The Verifiers
Jane Pek ’05
Vintage, $17
Reviewed by Mark Blankenship ’05MFA
The Verifiers, Pek’s debut novel, concerns a hush-hush firm for daters wondering about their online dating experiences. Are the matches honest about their identities? The conceit might suggest a Sex and the City episode, but the novel is actually a literary mystery narrated by Claudia Lin, a young, amusing Chinese American woman who has recently been wooed away from her boring financial job to work for the Verifiers. Though relationship-adverse herself, Lin does have a passion: for mystery novels. She’s read them all, so she’s enthusiastic about her new position as professional snoop. Her employers—one hostile, one opaque—insist that their firm is no detective agency, just a business for confirming or denying suspicions.
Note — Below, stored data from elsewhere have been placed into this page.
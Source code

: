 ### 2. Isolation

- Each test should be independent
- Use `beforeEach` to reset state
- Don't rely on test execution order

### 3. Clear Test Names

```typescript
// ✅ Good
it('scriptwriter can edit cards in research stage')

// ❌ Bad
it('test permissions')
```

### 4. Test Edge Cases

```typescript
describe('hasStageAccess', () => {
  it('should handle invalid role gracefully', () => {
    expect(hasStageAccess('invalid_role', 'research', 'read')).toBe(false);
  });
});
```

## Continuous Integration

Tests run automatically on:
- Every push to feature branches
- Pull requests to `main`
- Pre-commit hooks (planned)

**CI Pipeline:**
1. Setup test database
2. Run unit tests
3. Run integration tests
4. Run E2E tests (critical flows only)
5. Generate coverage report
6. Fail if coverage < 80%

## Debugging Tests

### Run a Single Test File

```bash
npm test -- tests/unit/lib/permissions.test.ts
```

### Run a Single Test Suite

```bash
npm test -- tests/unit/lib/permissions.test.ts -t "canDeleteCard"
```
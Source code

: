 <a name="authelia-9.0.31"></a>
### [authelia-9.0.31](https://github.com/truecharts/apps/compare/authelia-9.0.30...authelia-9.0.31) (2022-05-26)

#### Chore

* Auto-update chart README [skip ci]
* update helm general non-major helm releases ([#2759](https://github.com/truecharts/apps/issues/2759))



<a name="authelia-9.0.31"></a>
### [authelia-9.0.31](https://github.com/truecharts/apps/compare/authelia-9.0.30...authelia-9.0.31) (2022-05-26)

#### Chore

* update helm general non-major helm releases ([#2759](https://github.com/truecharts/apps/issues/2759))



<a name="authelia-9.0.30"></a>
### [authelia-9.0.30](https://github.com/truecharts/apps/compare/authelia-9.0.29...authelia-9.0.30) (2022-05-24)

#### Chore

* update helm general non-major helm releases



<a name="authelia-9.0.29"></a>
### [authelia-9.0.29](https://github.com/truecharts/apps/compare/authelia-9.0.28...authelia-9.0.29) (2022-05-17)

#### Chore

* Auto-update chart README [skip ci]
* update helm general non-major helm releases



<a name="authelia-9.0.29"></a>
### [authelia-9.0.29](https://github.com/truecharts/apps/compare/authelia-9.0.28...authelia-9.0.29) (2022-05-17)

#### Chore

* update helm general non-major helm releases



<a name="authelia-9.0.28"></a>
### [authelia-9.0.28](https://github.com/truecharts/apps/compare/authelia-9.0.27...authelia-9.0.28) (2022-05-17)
But then a client disappears, and Lin goes rogue: she investigates, using the Verifiers’ own legal (but morally problematic) access to tracking software and dating platform files. When her efforts are interrupted by required family dinners and roommate dramas, she is forced to consider compatibility, privacy, and trust issues closer to home.
At key decision-making moments, Lin references plot lines from a beloved Inspector Yuan book. This (fictional) series, as well as Lin’s own tendency to deconstruct her story as it happens, allows Pek to send up detective novel tropes and stereotypes of the Chinese. Though the reader often perceives the likely direction of the mystery before Lin does, that doesn’t mean we’re on to Pek. She keeps the reader guessing till the final page, which hints (oh, please!) that there may be more Claudia Lin mysteries to come.